I am quite confused. The comment clearly says “I suspect”? That seems like one of the clearest prefixes I know for raising something as a hypothesis, and very clearly signals that something is not being asserted as a fact. Am I missing something?
The “I suspect” is attached to the “Duncan won’t like this idea.” I would bet $10 that if you polled 100 readers on whether it was meant to include “I suspect that Duncan wants, etc.” a majority would say no, the second part was taken as given.
It’s of the form “I suspect X, because Y.” Not “I suspect X because I suspect Y.”
Oh, sure, I would be happy to take that bet. I agree there is some linguistic ambiguity here, but I think my interpretation is more natural.
In any case, @clone of saturn can clarify here. I would currently bet this is just a sad case of linguistic ambiguity, not actually someone making a confident statement about you having ill-intent.
I can’t read Duncan’s mind and have no direct access to facts about his ultimate motivations. I can be much more confident that a person who is currently getting away with doing X has reason to dislike a rule that would prevent X. So the “I suspect” was much more about the second clause than the first. I find this so obvious that it never occurred to me that it could be read another way.
I don’t accept Duncan’s stand-in sentence “I suspect that Eric won’t like the zoo, because he wants to stay out of the sun.” as being properly analogous, because staying out of the sun is not something people typically need to hide or deny.
To be honest, I think I have to take this exchange as further evidence that Duncan is operating in bad faith. (Within this particular conflict, not necessarily in general.)
I would’ve preferred if you had proposed another alternative wording, so that poll could be run as well, instead of just identifying the feature you think is disanalogous. (If you supply the wording, after all, Duncan can’t have twisted it, and your interpretation gets fairly tested.)
Why not just use the original sentence, with only the name changed?

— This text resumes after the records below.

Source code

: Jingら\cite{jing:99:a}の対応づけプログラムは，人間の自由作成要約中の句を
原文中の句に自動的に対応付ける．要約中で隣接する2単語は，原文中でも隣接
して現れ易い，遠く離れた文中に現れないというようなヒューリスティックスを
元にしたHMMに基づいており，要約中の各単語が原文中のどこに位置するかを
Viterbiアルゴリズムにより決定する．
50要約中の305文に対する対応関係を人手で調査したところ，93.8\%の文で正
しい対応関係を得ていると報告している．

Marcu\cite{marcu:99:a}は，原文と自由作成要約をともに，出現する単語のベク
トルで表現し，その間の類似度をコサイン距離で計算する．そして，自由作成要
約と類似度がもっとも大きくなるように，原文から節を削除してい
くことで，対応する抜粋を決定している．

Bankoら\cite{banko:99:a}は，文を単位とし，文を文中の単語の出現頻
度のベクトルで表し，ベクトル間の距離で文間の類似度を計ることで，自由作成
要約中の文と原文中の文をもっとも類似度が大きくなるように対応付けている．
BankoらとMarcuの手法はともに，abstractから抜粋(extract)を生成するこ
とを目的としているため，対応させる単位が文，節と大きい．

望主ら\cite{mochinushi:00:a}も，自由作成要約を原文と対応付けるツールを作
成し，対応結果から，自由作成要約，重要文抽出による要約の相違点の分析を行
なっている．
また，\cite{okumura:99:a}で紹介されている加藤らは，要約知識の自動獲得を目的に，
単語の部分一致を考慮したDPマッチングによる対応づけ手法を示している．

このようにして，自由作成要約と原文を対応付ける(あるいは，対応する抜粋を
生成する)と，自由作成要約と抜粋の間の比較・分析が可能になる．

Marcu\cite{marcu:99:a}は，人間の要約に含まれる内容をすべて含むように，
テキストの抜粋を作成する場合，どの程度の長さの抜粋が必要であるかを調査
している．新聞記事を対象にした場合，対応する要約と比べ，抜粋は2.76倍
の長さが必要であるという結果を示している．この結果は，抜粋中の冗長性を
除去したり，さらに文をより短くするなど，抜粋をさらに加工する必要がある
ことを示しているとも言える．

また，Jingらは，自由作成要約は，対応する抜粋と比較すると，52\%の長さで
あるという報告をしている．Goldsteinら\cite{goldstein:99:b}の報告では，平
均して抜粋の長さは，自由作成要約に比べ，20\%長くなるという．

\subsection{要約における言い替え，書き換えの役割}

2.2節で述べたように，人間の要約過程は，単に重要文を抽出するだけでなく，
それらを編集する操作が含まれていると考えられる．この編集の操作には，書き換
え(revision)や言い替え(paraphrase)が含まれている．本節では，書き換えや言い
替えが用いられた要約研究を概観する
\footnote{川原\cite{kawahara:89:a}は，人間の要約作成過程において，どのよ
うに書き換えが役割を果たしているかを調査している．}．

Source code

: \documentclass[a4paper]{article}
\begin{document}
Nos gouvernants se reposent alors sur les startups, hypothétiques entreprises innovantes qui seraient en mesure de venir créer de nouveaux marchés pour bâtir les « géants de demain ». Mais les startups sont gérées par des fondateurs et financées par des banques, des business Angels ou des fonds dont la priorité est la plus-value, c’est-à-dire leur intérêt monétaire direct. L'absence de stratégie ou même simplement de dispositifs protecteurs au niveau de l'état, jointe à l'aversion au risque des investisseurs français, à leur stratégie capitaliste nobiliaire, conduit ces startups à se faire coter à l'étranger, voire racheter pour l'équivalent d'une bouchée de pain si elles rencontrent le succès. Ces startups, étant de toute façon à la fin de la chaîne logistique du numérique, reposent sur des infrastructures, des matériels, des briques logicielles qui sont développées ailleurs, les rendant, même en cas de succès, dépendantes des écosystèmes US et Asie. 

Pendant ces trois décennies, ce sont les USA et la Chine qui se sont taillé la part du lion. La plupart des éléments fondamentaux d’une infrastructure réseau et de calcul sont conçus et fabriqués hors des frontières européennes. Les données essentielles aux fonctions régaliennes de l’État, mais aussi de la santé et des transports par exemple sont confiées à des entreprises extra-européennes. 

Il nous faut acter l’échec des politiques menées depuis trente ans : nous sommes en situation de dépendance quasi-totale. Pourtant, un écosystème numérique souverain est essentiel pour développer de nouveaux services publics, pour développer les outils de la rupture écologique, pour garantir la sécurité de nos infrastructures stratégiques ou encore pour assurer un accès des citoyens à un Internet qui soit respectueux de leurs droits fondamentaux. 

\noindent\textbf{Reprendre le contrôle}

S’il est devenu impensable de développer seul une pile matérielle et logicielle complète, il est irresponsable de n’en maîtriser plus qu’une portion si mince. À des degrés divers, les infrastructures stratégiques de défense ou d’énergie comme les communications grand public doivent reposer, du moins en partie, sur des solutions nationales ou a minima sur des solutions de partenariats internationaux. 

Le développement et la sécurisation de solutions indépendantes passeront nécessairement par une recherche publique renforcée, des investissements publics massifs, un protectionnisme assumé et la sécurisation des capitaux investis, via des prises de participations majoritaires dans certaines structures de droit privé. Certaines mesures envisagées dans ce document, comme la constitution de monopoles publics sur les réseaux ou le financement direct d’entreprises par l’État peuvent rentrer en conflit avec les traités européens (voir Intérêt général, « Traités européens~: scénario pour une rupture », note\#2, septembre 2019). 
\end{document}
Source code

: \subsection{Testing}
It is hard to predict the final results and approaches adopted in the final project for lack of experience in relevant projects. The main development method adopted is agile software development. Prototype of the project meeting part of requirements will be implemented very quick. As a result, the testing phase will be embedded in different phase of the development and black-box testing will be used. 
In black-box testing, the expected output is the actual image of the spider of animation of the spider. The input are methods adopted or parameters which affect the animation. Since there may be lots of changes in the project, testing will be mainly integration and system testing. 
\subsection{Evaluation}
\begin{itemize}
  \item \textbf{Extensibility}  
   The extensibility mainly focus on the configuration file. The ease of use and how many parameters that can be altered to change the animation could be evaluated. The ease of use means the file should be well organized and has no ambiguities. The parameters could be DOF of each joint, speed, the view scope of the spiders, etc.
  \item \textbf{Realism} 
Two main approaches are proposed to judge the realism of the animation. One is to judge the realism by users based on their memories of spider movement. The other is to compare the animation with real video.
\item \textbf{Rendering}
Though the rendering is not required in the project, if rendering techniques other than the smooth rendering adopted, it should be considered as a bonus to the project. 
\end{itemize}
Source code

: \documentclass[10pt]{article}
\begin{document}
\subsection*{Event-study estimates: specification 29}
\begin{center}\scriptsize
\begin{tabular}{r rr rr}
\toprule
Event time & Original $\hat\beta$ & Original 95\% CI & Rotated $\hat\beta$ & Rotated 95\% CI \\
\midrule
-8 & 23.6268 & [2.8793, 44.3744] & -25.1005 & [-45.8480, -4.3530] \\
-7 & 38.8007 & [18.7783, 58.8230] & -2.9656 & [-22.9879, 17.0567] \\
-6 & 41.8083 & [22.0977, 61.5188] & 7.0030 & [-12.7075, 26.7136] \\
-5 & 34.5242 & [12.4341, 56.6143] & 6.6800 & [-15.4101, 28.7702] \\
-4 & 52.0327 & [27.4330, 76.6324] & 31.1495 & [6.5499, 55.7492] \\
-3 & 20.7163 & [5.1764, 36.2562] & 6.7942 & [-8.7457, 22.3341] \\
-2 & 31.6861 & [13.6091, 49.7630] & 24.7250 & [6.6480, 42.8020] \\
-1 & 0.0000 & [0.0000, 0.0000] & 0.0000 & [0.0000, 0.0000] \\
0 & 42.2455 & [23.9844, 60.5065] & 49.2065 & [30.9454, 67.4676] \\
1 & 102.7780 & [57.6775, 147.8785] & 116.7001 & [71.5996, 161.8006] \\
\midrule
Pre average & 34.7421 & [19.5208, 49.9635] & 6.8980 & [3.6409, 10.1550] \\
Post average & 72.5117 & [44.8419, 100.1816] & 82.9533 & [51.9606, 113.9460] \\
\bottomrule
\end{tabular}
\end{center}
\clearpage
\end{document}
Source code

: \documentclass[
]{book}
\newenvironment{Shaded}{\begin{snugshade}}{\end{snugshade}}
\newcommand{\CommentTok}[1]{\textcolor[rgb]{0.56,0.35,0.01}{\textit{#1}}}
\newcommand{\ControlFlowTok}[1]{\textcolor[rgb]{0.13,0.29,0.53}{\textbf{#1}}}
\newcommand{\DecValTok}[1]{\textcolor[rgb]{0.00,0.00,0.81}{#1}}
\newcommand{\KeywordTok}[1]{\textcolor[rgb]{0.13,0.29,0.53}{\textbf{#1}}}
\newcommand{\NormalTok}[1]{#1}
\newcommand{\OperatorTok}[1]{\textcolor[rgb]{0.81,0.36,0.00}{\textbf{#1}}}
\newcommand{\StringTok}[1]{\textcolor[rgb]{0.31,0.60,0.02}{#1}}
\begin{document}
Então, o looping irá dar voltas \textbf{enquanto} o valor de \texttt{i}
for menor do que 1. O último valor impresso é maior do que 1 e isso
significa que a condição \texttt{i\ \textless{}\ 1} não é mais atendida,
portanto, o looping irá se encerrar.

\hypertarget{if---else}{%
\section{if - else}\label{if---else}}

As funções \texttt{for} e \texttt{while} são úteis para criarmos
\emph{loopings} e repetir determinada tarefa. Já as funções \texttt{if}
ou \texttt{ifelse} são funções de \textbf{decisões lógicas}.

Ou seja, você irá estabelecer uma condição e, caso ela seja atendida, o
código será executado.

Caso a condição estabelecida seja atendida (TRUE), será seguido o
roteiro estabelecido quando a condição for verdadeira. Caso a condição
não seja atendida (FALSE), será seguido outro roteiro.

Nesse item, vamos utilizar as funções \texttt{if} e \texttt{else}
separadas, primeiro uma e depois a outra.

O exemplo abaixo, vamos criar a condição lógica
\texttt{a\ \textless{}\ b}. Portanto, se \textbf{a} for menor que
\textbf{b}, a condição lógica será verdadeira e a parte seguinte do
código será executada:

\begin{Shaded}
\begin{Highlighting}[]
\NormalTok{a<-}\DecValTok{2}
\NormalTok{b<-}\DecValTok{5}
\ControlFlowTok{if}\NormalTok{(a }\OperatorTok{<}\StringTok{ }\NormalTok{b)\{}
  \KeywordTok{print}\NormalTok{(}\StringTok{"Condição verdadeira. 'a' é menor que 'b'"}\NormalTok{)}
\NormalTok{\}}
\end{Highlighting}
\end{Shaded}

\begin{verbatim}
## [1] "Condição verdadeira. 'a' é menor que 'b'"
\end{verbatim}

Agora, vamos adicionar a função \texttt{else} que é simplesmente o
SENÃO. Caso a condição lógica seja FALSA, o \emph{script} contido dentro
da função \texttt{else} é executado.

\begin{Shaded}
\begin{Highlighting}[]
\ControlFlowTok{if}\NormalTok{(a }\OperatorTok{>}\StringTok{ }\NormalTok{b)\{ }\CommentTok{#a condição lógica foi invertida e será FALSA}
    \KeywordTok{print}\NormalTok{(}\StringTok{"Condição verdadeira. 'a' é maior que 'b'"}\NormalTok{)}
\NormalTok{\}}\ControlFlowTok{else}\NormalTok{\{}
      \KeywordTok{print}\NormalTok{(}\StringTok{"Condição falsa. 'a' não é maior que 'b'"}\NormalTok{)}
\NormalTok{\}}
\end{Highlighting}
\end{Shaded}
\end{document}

I don’t see what is supposed to be accomplished by the other substitutions.
Unfortunately, I don’t have quite the reach that Duncan has, but I think the result is still suggestive. (Subtract one from each vote, since I left one of each to start, as is usual.)
Ok, I edited the comment.
Does that influence
in any way?
Four days’ later edit: guess not. :/
Oliver proposed an alternative wording and I affirmed that I’d still bet on his wording. I was figuring I shouldn’t try to run a second poll myself because of priming/poisoning the well but I’m happy for someone else to go and get data.
The poll is here for people to watch results trickle in, though I ask that no one present in this subthread vote so the numbers can be more raw.
(It’s early yet, but so far it is unanimously in favor of my interpretation, with twenty reactions one way and zero the other, and one comment in between the two choices I gave but writing out that the epistemic status on the second clause seems stronger than “I suspect”.)
(Somewhat ironically, this makes me marginally more likely to interpret “well, I meant the more epistemically reserved thing” as being a fallback to a motte, if such a statement ever appears.)